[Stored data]
Content starts

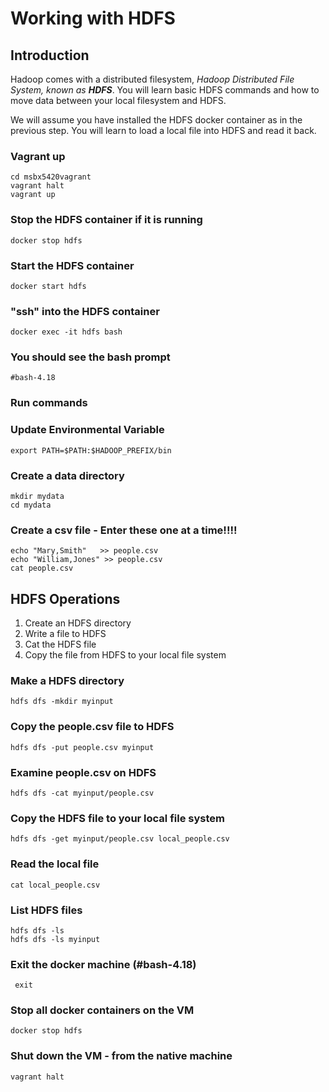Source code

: # Working with HDFS

## Introduction

Hadoop comes with a distributed filesystem,  _Hadoop Distributed File System, known as **HDFS**_.  You will learn basic HDFS commands and how to move data between your local filesystem and HDFS.



We will assume you have installed the HDFS docker container as in the previous step.  You will learn to load a local file into HDFS and read it back.

### Vagrant up

```text
cd msbx5420vagrant
vagrant halt
vagrant up
```

### Stop the HDFS container if it is running

```text
docker stop hdfs
```

### Start the HDFS container

```text
docker start hdfs
```

### "ssh" into the HDFS container

```text
docker exec -it hdfs bash
```

### You should see the bash prompt

```text
#bash-4.18
```

### Run commands

### Update Environmental Variable

```text
export PATH=$PATH:$HADOOP_PREFIX/bin 
```

### Create a data directory

```text
mkdir mydata
cd mydata
```

### Create a csv file - Enter these one at a time!!!!

```text
echo "Mary,Smith"   >> people.csv
echo "William,Jones" >> people.csv
cat people.csv
```

## HDFS Operations

1. Create an HDFS directory
2. Write a file to HDFS
3. Cat the HDFS file
4. Copy the file from HDFS to your local file system

### Make a HDFS directory

```text
hdfs dfs -mkdir myinput
```

### Copy the people.csv file to HDFS

```text
hdfs dfs -put people.csv myinput
```

### Examine people.csv on HDFS

```text
hdfs dfs -cat myinput/people.csv
```

### Copy the HDFS file to your local file system

```text
hdfs dfs -get myinput/people.csv local_people.csv
```

### Read the local file

```text
cat local_people.csv
```

### List HDFS files

```text
hdfs dfs -ls
hdfs dfs -ls myinput
```

### Exit the docker machine \(\#bash-4.18\) 

```text
 exit
```

### Stop all docker containers on the VM

```text
docker stop hdfs
```

### Shut down the VM - from the native machine

```text
vagrant halt
```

Content ends

[About this task] Each record above must be retyped exactly, minus its pictures.

[Answer for the task]
Source code

: # Working with HDFS

## Introduction

Hadoop comes with a distributed filesystem,  _Hadoop Distributed File System, known as **HDFS**_.  You will learn basic HDFS commands and how to move data between your local filesystem and HDFS.



We will assume you have installed the HDFS docker container as in the previous step.  You will learn to load a local file into HDFS and read it back.

### Vagrant up

```text
cd msbx5420vagrant
vagrant halt
vagrant up
```

### Stop the HDFS container if it is running

```text
docker stop hdfs
```

### Start the HDFS container

```text
docker start hdfs
```

### "ssh" into the HDFS container

```text
docker exec -it hdfs bash
```

### You should see the bash prompt

```text
#bash-4.18
```

### Run commands

### Update Environmental Variable

```text
export PATH=$PATH:$HADOOP_PREFIX/bin 
```

### Create a data directory

```text
mkdir mydata
cd mydata
```

### Create a csv file - Enter these one at a time!!!!

```text
echo "Mary,Smith"   >> people.csv
echo "William,Jones" >> people.csv
cat people.csv
```

## HDFS Operations

1. Create an HDFS directory
2. Write a file to HDFS
3. Cat the HDFS file
4. Copy the file from HDFS to your local file system

### Make a HDFS directory

```text
hdfs dfs -mkdir myinput
```

### Copy the people.csv file to HDFS

```text
hdfs dfs -put people.csv myinput
```

### Examine people.csv on HDFS

```text
hdfs dfs -cat myinput/people.csv
```

### Copy the HDFS file to your local file system

```text
hdfs dfs -get myinput/people.csv local_people.csv
```

### Read the local file

```text
cat local_people.csv
```

### List HDFS files

```text
hdfs dfs -ls
hdfs dfs -ls myinput
```

### Exit the docker machine \(\#bash-4.18\) 

```text
 exit
```

### Stop all docker containers on the VM

```text
docker stop hdfs
```

### Shut down the VM - from the native machine

```text
vagrant halt
```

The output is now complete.